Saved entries
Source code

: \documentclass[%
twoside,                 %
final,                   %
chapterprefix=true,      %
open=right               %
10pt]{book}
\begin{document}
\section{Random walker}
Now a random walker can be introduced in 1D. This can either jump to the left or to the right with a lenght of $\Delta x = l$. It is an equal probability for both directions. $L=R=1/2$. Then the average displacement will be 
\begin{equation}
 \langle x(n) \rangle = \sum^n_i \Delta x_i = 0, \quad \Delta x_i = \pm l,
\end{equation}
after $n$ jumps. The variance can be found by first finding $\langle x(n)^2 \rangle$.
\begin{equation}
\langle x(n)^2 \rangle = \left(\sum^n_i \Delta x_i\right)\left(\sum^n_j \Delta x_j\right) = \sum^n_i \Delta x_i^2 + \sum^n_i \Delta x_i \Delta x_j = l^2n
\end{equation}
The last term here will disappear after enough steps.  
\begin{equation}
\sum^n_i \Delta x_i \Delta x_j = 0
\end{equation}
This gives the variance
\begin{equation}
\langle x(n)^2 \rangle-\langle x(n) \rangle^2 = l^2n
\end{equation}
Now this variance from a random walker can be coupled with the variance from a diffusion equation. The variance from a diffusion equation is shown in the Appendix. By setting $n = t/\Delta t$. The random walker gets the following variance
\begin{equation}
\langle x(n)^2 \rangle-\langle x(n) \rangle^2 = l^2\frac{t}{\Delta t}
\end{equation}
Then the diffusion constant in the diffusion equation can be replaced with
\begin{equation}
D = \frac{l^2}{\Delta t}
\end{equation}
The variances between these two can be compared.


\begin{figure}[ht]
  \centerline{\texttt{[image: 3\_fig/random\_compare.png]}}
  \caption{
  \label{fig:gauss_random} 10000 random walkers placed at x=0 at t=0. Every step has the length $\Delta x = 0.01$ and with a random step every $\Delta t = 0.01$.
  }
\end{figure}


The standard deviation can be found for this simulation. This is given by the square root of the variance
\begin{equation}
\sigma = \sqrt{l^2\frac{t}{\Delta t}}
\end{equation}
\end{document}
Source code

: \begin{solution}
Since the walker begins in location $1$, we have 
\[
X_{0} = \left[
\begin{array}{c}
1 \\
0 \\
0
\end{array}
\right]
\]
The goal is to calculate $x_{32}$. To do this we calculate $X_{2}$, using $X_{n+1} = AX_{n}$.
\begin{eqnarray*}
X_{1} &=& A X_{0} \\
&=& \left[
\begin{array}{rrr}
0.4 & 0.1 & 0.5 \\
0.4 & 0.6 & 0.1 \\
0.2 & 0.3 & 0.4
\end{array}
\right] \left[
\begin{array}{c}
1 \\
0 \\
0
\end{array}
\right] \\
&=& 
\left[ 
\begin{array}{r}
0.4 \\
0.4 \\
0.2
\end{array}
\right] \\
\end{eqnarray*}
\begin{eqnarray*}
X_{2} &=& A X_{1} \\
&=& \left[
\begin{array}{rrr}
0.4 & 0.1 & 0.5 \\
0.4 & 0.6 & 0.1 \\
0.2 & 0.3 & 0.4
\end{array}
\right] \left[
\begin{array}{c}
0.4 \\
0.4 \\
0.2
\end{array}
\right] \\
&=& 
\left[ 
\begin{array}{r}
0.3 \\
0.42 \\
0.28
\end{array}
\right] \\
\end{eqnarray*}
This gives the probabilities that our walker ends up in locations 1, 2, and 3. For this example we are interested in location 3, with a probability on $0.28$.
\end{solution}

TASK GOAL: After identifying the lines above that contain "langle", copy each one.

TASK RESPONSE:
 \langle x(n) \rangle = \sum^n_i \Delta x_i = 0, \quad \Delta x_i = \pm l,
after $n$ jumps. The variance can be found by first finding $\langle x(n)^2 \rangle$.
\langle x(n)^2 \rangle = \left(\sum^n_i \Delta x_i\right)\left(\sum^n_j \Delta x_j\right) = \sum^n_i \Delta x_i^2 + \sum^n_i \Delta x_i \Delta x_j = l^2n
\langle x(n)^2 \rangle-\langle x(n) \rangle^2 = l^2n
\langle x(n)^2 \rangle-\langle x(n) \rangle^2 = l^2\frac{t}{\Delta t}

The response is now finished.